Saved data entries
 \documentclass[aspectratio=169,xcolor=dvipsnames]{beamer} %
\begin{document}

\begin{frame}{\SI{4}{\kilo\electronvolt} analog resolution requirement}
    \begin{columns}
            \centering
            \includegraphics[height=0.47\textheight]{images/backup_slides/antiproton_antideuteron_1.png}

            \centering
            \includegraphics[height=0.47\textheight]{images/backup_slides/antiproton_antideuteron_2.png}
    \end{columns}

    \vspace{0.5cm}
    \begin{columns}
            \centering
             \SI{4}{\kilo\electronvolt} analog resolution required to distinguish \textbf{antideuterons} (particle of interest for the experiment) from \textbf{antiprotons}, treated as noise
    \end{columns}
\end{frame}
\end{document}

▶ _YOUR ASSIGNMENT_: Copy out the data shown above without altering anything.

▶ _THE COMPLETED TASK_:
 \documentclass[aspectratio=169,xcolor=dvipsnames]{beamer} %
\begin{document}

\begin{frame}{\SI{4}{\kilo\electronvolt} analog resolution requirement}
    \begin{columns}
            \centering
            \includegraphics[height=0.47\textheight]{images/backup_slides/antiproton_antideuteron_1.png}

            \centering
            \includegraphics[height=0.47\textheight]{images/backup_slides/antiproton_antideuteron_2.png}
    \end{columns}

    \vspace{0.5cm}
    \begin{columns}
            \centering
             \SI{4}{\kilo\electronvolt} analog resolution required to distinguish \textbf{antideuterons} (particle of interest for the experiment) from \textbf{antiprotons}, treated as noise
    \end{columns}
\end{frame}
\end{document}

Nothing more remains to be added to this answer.